Work instructions: Set down exactly the lines below between the line holding "- POST /v1/ask" and the line holding "- GET /v1/music/devices (device list)", inclusive; no other line belongs in the answer.

Data supplied:
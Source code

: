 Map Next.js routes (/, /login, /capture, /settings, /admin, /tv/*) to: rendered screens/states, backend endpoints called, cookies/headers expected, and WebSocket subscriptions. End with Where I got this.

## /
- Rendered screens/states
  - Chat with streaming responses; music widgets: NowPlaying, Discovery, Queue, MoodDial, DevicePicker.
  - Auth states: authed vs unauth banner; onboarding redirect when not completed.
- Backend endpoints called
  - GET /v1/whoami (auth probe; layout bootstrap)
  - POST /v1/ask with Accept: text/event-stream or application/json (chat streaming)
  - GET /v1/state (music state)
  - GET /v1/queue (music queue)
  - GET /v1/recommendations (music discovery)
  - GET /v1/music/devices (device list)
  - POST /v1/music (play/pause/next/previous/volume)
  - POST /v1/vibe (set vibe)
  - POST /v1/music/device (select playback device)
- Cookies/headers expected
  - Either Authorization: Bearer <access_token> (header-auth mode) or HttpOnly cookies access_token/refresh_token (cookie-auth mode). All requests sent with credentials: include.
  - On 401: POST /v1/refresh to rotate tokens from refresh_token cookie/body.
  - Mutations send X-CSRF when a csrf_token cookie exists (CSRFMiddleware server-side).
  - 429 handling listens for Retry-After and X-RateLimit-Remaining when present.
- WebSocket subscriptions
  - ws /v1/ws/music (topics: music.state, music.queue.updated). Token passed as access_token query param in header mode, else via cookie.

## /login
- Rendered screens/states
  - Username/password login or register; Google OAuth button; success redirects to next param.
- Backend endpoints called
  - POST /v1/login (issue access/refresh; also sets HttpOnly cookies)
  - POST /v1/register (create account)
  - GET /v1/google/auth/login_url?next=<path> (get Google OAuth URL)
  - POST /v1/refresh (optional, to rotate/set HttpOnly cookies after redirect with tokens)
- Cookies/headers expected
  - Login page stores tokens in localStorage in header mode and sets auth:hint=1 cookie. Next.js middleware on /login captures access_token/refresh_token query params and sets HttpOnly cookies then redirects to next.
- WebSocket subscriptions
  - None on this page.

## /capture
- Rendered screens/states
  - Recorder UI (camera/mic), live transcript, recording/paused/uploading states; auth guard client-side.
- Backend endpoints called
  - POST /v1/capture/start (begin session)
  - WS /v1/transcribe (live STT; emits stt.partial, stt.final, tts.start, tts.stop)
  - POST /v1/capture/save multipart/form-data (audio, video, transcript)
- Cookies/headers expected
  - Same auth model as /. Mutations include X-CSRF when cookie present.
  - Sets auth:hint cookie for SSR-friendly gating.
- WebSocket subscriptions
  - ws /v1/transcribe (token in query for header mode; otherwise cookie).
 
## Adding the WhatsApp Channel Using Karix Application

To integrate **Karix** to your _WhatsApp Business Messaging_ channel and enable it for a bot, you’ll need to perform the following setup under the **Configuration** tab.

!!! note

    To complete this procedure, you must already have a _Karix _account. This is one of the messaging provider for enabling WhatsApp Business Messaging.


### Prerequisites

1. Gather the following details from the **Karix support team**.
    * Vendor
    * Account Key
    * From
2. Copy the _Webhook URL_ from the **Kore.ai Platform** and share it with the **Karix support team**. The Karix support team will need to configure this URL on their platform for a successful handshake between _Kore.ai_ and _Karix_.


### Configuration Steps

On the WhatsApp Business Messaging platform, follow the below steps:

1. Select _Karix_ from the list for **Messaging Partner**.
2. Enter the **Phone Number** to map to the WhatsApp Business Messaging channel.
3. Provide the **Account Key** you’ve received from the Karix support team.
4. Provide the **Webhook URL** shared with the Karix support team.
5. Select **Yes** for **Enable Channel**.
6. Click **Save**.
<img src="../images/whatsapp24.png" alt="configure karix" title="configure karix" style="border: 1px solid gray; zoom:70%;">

Exercise result:
  - POST /v1/ask with Accept: text/event-stream or application/json (chat streaming)
  - GET /v1/state (music state)
  - GET /v1/queue (music queue)
  - GET /v1/recommendations (music discovery)
  - GET /v1/music/devices (device list)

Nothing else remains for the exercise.